Over the past several years, Walmart has been far from the only large employer to offer, expand, and advertise its employee education benefits. Some of the biggest employers in the country, including Amazon, Chipotle, Target and Starbucks now offer college as a benefit.

Here’s why these types of education benefits are becoming the new norm:

The evolution of education benefits
“There’s definitely been an increase in companies offering educational benefits for their employees and there has been a morphing of the type of education benefit that they’re offering and how they’re actually offering them,” says Shawn VanDerziel, executive director at the National Association of Colleges and Employers.

VanDerziel points out that many high-paying companies in fields such as finance have long paid for employees to earn graduate degrees such as MBAs. Today, education benefits can range from employers giving employees funds directly for education expenses, to employers offering internal training and certificate programs, to employers funding specific programs at external colleges and universities.

“Traditionally, it was used as a recruitment and retention tool but those that really took advantage of it, and those that it was really targeted at, were professional-level employees. Employees who were thinking about pursuing advanced degrees as an example, or further certificate programs,” he explains. “The difference in the programs that are being offered now is that these programs are being targeted at entry-level employees. And it’s being offered to employees who traditionally would not have had the same access to education to begin with.”
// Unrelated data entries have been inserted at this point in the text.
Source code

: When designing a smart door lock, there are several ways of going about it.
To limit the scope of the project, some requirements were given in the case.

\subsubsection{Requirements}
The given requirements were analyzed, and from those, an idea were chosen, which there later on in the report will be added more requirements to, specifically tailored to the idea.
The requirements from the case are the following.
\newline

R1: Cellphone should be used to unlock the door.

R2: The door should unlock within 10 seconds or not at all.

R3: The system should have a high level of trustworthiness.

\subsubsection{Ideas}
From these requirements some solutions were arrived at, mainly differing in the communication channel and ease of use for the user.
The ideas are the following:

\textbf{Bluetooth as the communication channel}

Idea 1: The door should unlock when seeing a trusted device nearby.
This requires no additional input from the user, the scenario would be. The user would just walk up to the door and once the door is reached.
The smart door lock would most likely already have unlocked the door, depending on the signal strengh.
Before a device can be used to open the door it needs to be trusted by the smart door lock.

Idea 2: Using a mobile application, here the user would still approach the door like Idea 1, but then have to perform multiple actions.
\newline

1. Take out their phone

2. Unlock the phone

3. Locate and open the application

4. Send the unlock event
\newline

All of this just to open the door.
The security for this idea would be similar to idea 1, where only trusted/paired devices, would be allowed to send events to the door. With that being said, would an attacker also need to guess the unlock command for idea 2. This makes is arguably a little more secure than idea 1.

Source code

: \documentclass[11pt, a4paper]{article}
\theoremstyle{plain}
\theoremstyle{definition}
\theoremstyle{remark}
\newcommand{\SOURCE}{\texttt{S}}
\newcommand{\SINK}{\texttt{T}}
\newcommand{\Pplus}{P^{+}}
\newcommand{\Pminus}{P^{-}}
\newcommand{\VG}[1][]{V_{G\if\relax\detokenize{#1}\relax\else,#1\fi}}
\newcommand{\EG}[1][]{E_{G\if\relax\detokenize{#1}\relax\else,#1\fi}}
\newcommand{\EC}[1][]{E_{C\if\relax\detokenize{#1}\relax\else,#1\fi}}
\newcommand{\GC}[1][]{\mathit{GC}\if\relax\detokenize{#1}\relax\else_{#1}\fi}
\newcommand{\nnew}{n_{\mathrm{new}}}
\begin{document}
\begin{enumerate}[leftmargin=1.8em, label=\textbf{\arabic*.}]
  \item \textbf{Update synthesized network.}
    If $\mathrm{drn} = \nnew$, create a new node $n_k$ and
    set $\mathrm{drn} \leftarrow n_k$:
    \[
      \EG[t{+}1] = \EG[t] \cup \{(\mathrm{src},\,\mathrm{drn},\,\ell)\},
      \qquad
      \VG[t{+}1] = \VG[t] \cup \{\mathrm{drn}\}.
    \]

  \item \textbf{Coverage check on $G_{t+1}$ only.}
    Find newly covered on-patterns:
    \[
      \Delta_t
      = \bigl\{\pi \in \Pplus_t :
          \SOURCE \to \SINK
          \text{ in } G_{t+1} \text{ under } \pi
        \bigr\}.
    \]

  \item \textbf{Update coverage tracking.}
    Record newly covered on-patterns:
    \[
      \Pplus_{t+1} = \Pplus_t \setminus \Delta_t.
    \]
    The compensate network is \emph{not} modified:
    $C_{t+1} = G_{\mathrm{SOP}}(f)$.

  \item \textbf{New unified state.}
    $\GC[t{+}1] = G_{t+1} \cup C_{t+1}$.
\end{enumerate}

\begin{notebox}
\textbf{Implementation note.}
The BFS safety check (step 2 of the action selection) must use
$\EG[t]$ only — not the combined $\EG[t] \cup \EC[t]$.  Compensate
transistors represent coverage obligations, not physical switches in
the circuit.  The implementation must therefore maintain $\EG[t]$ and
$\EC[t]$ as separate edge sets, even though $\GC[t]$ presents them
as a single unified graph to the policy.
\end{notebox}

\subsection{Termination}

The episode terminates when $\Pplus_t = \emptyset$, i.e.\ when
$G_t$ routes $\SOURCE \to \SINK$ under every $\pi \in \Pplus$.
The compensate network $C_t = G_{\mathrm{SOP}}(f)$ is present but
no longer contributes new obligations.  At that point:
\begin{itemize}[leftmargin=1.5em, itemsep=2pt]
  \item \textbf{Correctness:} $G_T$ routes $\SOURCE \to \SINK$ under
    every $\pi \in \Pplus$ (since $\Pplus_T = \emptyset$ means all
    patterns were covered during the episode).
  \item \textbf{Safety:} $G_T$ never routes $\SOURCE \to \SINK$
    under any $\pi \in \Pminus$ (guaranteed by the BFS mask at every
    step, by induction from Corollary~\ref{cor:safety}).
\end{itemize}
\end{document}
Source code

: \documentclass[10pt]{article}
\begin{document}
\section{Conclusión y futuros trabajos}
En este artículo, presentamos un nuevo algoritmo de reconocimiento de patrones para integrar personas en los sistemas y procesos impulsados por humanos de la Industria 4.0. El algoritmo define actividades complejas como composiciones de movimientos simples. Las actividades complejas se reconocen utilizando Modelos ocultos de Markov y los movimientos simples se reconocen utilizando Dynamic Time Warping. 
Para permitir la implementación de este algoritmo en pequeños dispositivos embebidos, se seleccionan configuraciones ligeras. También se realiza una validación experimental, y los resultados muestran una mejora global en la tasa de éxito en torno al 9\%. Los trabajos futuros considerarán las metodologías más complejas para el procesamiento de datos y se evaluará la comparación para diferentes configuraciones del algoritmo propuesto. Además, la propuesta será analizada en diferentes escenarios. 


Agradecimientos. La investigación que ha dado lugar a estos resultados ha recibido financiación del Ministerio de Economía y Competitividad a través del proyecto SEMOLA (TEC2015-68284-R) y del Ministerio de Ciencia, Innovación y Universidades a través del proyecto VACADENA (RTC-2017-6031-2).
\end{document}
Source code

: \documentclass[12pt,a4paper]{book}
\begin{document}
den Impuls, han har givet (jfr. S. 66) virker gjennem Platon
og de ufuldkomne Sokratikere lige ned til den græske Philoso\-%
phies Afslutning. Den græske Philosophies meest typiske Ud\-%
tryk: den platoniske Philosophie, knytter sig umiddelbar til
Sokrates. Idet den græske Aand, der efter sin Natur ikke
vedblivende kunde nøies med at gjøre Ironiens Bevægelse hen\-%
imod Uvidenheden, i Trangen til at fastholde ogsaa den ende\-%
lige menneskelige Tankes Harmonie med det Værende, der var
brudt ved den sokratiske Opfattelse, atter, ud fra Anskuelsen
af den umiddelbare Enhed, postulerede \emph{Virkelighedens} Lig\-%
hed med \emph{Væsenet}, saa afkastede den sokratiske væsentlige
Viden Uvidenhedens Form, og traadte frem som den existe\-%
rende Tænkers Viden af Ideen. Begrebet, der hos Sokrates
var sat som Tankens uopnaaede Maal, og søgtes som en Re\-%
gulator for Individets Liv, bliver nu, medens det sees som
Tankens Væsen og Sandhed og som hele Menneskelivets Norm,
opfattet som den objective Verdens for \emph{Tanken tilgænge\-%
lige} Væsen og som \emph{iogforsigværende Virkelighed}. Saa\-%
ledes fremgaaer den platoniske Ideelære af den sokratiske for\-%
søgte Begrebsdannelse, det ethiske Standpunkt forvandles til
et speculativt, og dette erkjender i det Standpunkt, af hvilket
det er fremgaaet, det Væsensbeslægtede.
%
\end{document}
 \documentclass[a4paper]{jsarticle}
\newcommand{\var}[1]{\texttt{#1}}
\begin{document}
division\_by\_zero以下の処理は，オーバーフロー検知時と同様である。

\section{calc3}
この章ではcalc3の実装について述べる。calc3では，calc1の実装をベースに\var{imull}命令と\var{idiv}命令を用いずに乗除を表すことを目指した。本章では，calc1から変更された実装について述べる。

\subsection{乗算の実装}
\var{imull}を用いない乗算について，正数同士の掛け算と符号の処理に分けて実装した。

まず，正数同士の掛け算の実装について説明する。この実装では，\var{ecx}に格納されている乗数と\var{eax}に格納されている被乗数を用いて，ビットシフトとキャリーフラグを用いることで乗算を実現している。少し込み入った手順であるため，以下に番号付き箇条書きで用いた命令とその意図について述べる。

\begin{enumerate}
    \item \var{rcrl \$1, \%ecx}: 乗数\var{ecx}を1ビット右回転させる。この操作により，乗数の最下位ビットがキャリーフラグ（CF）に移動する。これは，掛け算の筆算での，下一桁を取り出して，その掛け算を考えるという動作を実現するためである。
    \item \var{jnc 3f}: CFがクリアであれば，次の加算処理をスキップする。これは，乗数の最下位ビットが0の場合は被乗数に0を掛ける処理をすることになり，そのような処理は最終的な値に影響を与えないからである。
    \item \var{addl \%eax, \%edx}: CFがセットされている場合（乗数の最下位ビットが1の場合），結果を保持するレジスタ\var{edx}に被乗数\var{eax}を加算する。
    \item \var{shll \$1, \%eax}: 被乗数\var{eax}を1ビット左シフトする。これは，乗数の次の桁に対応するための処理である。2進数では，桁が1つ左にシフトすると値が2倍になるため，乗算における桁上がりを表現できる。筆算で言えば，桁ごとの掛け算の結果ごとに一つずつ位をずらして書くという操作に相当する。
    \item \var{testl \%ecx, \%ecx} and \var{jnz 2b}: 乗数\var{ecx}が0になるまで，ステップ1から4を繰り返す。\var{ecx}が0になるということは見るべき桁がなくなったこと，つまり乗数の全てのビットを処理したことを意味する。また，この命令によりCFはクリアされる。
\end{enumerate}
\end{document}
At companies like Walmart, these programs have evolved over time. When Walmart first introduced its 2018 education benefits, representatives for the company said the $1 price tag was a way to increase completion rates.

“What research has found is that when people have a personal investment in their education and in empowering and engaging themselves, they’re more apt to finish,” Erica Jones, Walmart’s then-senior manager of communications, told CNBC Make It. “So that $1 a day is kind of that skin in the game. They’re essentially having their education paid for but it’s also their own investment.”

In a strikingly similar pattern, Amazon announced in 2018 that it would cover 95% of tuition, fees and textbooks — up to $12,000 over four years — for hourly associates with one year of tenure to earn “certificates and associate degrees in high-demand occupations such as aircraft mechanics, computer-aided design, machine tool technologies, medical lab technologies and nursing.”

In 2021, the company announced it would cover 100% of such programs.

VanDerziel adds that “there has also been a rise in the types and number of companies that are providing third-party systems” that act as “middleman” between companies, employees and colleges.

Dr. Jill Buban is the vice president and general manager of EdAssist Solutions, a third-party servicer that has coordinated education benefits for “230 of the world’s largest employers” including Bank of America, Home Depot, T-Mobile, for over a decade.

She says the coronavirus pandemic has “shone a greater spotlight on workforce education.”

According to recent research from EdAssist Solutions, 45% of American workers feel their education became even more important for their growth in the past year. Researchers also found that 30% of working adults list not having the money to pay for an education program as the top barrier to pursuing advanced education.